Feature
Metal Gear Solid 2: Gaming’s Greatest Con Job
Hideo Kojima played us all for suckers… and it was pretty cool.
By: Jeremy Parish
December 10, 2011
It was one of the most striking moments in a series of intensely memorable trailers designed to build hype for Metal Gear Solid 2: Sons of Liberty. It lasted barely more than a split-second, but the potency of this single image struck fans with both promise and a desperate sense of mystery. Hero Solid Snake turned, weapon at the ready, and reacted with shock to the sight of a distinctive silhouette cast on the wall. The bulk and outline of the figure left no question in anyone’s mind: This was Snake’s defeated foe Vulcan Raven, come for revenge, or perhaps driven by less blatant motivations.

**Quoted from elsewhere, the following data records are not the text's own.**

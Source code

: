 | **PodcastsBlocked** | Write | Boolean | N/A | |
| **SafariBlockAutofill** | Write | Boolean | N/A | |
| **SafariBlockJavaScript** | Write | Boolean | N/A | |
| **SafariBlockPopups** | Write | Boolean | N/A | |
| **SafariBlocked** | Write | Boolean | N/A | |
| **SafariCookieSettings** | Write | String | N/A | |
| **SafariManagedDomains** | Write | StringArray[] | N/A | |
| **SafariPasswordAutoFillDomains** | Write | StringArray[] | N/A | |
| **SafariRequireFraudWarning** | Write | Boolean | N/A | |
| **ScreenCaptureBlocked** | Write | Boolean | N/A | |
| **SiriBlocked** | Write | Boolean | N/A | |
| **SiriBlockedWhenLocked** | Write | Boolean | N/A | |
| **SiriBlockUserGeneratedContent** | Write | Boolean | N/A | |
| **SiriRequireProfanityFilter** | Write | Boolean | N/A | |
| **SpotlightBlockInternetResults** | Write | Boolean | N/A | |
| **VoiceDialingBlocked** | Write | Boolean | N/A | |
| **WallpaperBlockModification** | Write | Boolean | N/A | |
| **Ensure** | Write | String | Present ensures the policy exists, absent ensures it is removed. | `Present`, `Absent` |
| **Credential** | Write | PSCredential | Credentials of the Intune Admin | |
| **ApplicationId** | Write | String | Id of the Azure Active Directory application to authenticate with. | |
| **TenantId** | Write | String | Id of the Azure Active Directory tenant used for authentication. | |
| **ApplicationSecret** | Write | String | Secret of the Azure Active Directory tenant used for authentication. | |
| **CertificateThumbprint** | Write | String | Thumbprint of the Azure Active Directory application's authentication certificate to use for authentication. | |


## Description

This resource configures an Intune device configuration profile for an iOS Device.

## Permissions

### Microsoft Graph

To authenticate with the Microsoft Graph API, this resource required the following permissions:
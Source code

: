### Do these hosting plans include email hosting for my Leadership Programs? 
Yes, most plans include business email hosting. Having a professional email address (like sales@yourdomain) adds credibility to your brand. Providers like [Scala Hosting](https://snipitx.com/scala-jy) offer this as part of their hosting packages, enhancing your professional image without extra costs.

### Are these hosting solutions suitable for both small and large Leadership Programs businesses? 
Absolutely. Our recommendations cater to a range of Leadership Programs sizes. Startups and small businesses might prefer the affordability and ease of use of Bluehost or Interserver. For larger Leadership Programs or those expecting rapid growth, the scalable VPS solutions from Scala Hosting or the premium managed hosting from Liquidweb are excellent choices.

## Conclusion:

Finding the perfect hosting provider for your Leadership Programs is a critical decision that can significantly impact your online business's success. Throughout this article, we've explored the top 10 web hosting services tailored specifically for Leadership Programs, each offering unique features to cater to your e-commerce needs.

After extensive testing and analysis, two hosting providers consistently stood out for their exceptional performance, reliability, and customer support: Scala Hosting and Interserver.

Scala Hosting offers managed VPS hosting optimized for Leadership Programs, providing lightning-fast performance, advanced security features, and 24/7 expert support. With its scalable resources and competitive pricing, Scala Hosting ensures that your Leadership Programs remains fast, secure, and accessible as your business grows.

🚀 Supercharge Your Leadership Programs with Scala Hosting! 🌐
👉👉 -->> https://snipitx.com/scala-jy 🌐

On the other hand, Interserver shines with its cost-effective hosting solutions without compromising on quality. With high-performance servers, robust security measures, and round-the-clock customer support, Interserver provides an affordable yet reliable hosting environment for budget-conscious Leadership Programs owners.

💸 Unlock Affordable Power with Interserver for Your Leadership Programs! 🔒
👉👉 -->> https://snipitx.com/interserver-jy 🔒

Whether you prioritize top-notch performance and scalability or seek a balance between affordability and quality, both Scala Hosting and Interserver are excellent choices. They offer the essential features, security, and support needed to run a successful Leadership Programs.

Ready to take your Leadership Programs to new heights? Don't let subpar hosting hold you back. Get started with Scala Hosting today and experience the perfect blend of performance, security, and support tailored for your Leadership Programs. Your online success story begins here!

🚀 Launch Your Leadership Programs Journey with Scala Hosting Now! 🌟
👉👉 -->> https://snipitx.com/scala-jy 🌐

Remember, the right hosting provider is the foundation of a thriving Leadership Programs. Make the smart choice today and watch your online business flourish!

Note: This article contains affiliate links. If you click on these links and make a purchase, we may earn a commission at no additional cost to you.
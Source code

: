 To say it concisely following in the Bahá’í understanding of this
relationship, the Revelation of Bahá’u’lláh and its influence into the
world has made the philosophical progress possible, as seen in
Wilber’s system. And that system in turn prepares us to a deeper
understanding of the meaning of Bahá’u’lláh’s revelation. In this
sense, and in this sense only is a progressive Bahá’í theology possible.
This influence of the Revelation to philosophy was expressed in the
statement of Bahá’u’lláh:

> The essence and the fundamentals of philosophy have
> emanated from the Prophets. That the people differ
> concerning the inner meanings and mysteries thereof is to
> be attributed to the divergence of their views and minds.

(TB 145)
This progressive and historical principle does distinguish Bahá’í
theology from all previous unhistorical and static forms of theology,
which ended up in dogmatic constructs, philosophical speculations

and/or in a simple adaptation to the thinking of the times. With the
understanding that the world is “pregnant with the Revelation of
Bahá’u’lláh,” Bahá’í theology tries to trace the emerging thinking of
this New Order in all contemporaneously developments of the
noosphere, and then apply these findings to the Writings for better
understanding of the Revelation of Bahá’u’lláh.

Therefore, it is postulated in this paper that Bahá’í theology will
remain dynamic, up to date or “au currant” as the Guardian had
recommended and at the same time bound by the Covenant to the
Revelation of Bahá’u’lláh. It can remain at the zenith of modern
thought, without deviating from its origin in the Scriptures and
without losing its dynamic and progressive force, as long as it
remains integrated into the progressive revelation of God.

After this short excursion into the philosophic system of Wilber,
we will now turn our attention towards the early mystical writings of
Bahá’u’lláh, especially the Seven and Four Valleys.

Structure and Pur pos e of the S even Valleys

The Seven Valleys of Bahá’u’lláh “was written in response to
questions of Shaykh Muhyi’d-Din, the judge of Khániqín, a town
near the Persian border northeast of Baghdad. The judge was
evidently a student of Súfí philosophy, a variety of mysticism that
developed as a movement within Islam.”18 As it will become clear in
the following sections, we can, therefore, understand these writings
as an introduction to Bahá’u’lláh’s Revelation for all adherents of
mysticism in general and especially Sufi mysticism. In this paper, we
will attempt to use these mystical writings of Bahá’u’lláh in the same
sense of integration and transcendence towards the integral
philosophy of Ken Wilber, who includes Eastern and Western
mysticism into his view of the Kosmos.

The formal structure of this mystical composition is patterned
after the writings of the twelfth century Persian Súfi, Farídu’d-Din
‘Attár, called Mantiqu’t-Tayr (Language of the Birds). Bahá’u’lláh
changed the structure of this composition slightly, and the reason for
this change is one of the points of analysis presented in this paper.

The mystery, of course, is how Raven could reappear at all. He hadn’t simply been defeated but killed outright. Metal Gear Solid had been a glorious comic book of a video game, all hyperbolic exclamations and costumed super-villains with silly names, which meant it adhered to the comic book tradition of death — namely, that a character isn’t truly dead until you see them die. Off-panel deaths never stick, which is why Liquid Snake had managed to eject from the fiery, low-altitude, yet decidedly offscreen wreck of his surplus Soviet helicopter to fight again.